Für die klassische Lokalpresse war das kleine Tutzing hinter der Kreisstadt und einigen größeren Gemeinden immer schon nur eine Randnotiz.

Immerhin haben wir hiermit auch unsere "eigene" Plattform ausschließlich für Tutzing! Das könnten wir alle miteinander noch breiter und intensiver nutzen.

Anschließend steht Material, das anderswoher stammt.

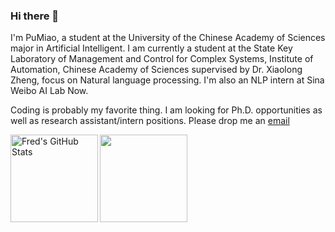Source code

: ### Hi there 👋

I'm PuMiao, a student at the University of the Chinese Academy of Sciences major in Artificial Intelligent.
I am currently a student at the State Key Laboratory of Management and Control for Complex Systems, Institute of Automation, Chinese Academy of Sciences supervised by Dr. Xiaolong Zheng, focus on Natural language processing. I'm also an NLP intern at Sina Weibo AI Lab Now.

Coding is probably my favorite thing. I am looking for Ph.D. opportunities as well as research assistant/intern positions. Please drop me an [email](mailto:pu.miao@foxmail.com) 


<img align="left" alt="Fred's GitHub Stats" src="https://github-readme-stats.vercel.app/api?username=mp5088643&show_icons=true&count_private=true&theme=chartreuse-dark&hide_border=true" height="140"/>
<img align="center" src="https://github-readme-stats.vercel.app/api/top-langs/?username=mp5088643&layout=compact&theme=chartreuse-dark&hide_border=true" height="140"/>

<!--
**mp5088643/mp5088643** is a ✨ _special_ ✨ repository because its `README.md` (this file) appears on your GitHub profile.

Here are some ideas to get you started:

- 🔭 I’m currently working on ...
- 🌱 I’m currently learning ...
- 👯 I’m looking to collaborate on ...
- 🤔 I’m looking for help with ...
- 💬 Ask me about ...
- 📫 How to reach me: ...
- 😄 Pronouns: ...
- ⚡ Fun fact: ...
-->
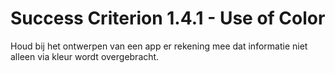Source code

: # Success Criterion 1.4.1 - Use of Color

Houd bij het ontwerpen van een app er rekening mee dat informatie niet alleen via kleur wordt overgebracht.
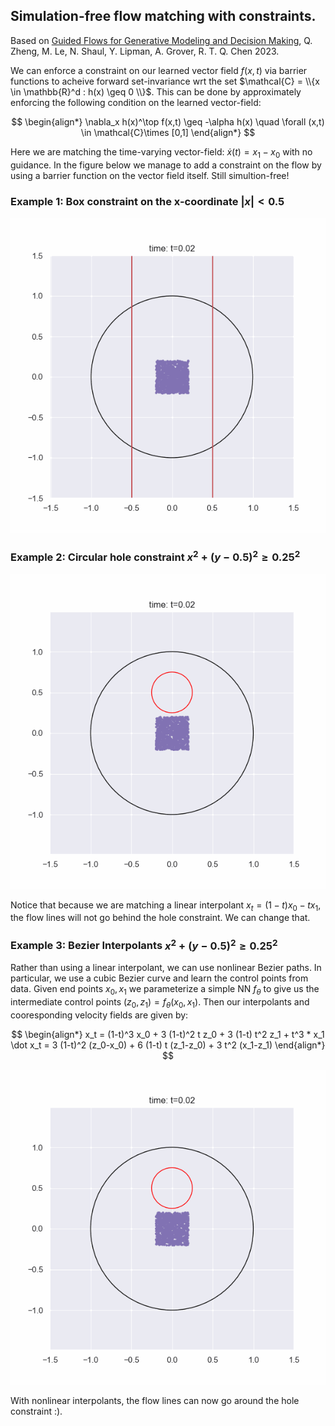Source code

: ## Simulation-free flow matching with constraints.
Based on <a href="https://arxiv.org/abs/2311.13443">Guided Flows for Generative Modeling and Decision Making</a>, Q. Zheng, M. Le, N. Shaul, Y. Lipman, A. Grover, R. T. Q. Chen 2023.

We can enforce a constraint on our learned vector field $f(x,t)$ via barrier functions to acheive forward set-invariance wrt the set $\mathcal{C} = \\{x \in \mathbb{R}^d : h(x) \geq 0 \\}$. This can be done by approximately enforcing the following condition on the learned vector-field:

$$
\begin{align*}
\nabla_x h(x)^\top f(x,t) \geq -\alpha h(x) \quad \forall (x,t) \in \mathcal{C}\times [0,1]
\end{align*}
$$


Here we are matching the time-varying vector-field: $\dot x(t) = x_1-x_0$ with no guidance. In the figure below we manage to add a constraint on the flow by using a barrier function on the vector field itself. Still simultion-free!

### Example 1: Box constraint on the x-coordinate $|x| < 0.5$

![alt text](https://github.com/AaronHavens/FlowMatching/blob/main/assets/linear_circle_flow_wall.gif?raw=true)



### Example 2: Circular hole constraint $x^2 + (y-0.5)^2 \geq 0.25^2$

![alt text](https://github.com/AaronHavens/FlowMatching/blob/main/assets/linear_circle_flow_hole.gif?raw=true)


Notice that because we are matching a linear interpolant $x_t = (1-t)x_0 - t x_1$, the flow lines will not go behind the hole constraint. We can change that.

### Example 3: Bezier Interpolants $x^2 + (y-0.5)^2 \geq 0.25^2$

Rather than using a linear interpolant, we can use nonlinear Bezier paths. In particular, we use a cubic Bezier curve and learn the control points from data. Given end points $x_0, x_1$ we parameterize a simple NN $f_\theta$ to give us the intermediate control points $(z_0,z_1) = f_\theta(x_0, x_1)$. Then our interpolants and cooresponding velocity fields are given by:

$$
\begin{align*}
x_t = (1-t)^3 x_0 + 3 (1-t)^2 t z_0 + 3 (1-t)  t^2 z_1 + t^3 * x_1
\dot x_t = 3 (1-t)^2 (z_0-x_0) + 6 (1-t) t (z_1-z_0) + 3 t^2 (x_1-z_1)
\end{align*}
$$

![alt text](https://github.com/AaronHavens/FlowMatching/blob/main/assets/bezier_circle_flow_hole.gif?raw=true)

With nonlinear interpolants, the flow lines can now go around the hole constraint :).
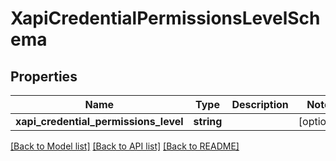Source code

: # XapiCredentialPermissionsLevelSchema

## Properties
Name | Type | Description | Notes
------------ | ------------- | ------------- | -------------
**xapi_credential_permissions_level** | **string** |  | [optional] 

[[Back to Model list]](../README.md#documentation-for-models) [[Back to API list]](../README.md#documentation-for-api-endpoints) [[Back to README]](../README.md)


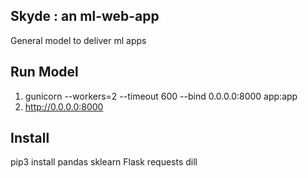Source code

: ## Skyde : an ml-web-app
General model to deliver ml apps

## Run Model
1. gunicorn --workers=2 --timeout 600 --bind 0.0.0.0:8000 app:app
2. http://0.0.0.0:8000

## Install
pip3 install pandas sklearn Flask requests dill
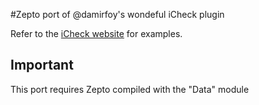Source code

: #Zepto port of @damirfoy's wondeful iCheck plugin

Refer to the [iCheck website](http://damirfoy.com/iCheck/) for examples.

## Important
This port requires Zepto compiled with the "Data" module
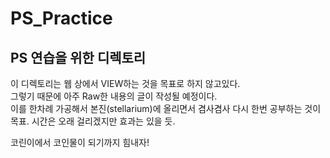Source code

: # __PS_Practice__

## PS 연습을 위한 디렉토리

이 디렉토리는 웹 상에서 VIEW하는 것을 목표로 하지 않고있다.  
그렇기 때문에 아주 Raw한 내용의 글이 작성될 예정이다.  
이를 한차례 가공해서 본진(stellarium)에 올리면서 겸사겸사 다시 한번 공부하는 것이 목표. 시간은 오래 걸리겠지만 효과는 있을 듯.

코린이에서 코인물이 되기까지 힘내자!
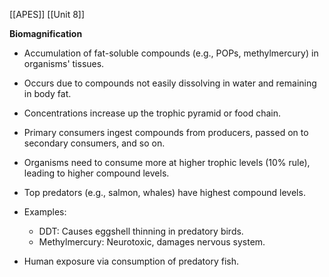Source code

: [[APES]]
[[Unit 8]]


**Biomagnification**

* Accumulation of fat-soluble compounds (e.g., POPs, methylmercury) in organisms' tissues.

* Occurs due to compounds not easily dissolving in water and remaining in body fat.

* Concentrations increase up the trophic pyramid or food chain.

* Primary consumers ingest compounds from producers, passed on to secondary consumers, and so on.

* Organisms need to consume more at higher trophic levels (10% rule), leading to higher compound levels.

* Top predators (e.g., salmon, whales) have highest compound levels.

* Examples:

    * DDT: Causes eggshell thinning in predatory birds.
    * Methylmercury: Neurotoxic, damages nervous system.

* Human exposure via consumption of predatory fish.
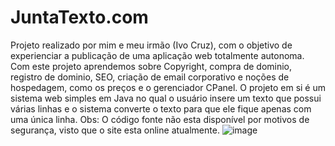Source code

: # JuntaTexto.com

Projeto realizado por mim e meu irmão (Ivo Cruz), com o objetivo de experienciar a publicação de uma aplicação web totalmente autonoma. Com este projeto aprendemos sobre Copyright, compra de dominio, registro de dominio, SEO, criação de email corporativo e noções de hospedagem, como os preços e o gerenciador CPanel. O projeto em si é um sistema web simples em Java no qual o usuário insere um texto que possui várias linhas e o sistema converte o texto para que ele fique apenas com uma única linha.
Obs: O código fonte não esta disponível por motivos de segurança, visto que o site esta online atualmente.
![image](https://user-images.githubusercontent.com/55967893/124787612-fce7e180-df1e-11eb-9f97-d2d04f2bb3e8.png)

Auf der Ebene der lokalen Parteien muss man bzgl. Information der Bürger die Tutzinger Liste und die Arbeit der kleinen 1 Mann Fraktion sowie des Teams dahinter ausdrücklich loben. Webseite und Newsletter sind vorbildlich!
(Bearbeitet)
Gerne greife ich Ihre Einladung zur Diskussion auf, Herr Dr. Goslich.

– – – –

In Deinem letzten Kommentar, lieber Bernd, drückt sich eine beklemmende, den äußeren Rahmenbedingungen zugeschriebene Handlungsunfähigkeit aus. Du schreibst, dass die politischen Akteure angesichts des Geldmangels, dem überbordende Wählerwünsche und allerlei Sachzwänge entgegenstehen, am Rande ihrer Möglichkeiten angekommen seien. Informationen zur Verfügung zu stellen, das sei eine weitere Aufgabe, die unter diesen Rahmenbedingungen eine Überlastung darstelle. Für mich spricht daraus eine strukturelle Erschöpfung, der nun erst recht und dringend mit politischem Handeln begegnet werden müsste. So könnten zusätzliche Ressourcen durch die Mobilisierung zivilgesellschaftlichen Engagements gewonnen werden, siehe „Tutzing Klimaneutral 2035“, der Energiewendeverein, das Engagement des ADFC uam. gewonnen werden. Das GEK dürfte dafür eine Initialzündung sein, denn es steht für eine Einladung zur Mitgestaltung, die ihre Wirkung bei den Bürgern nicht verfehlt. Apropos Engagement und Information: Die Tutzinger Liste übernimmt einen nicht ganz unwesentlichen Teil des Informationsdienstes der Bürger schon heute in Bezug auf die Gemeinderatssitzungen. In ihrem Blog wird schon kurze Zeit nach jeder Veranstaltung ein ausführliches Protokoll veröffentlicht.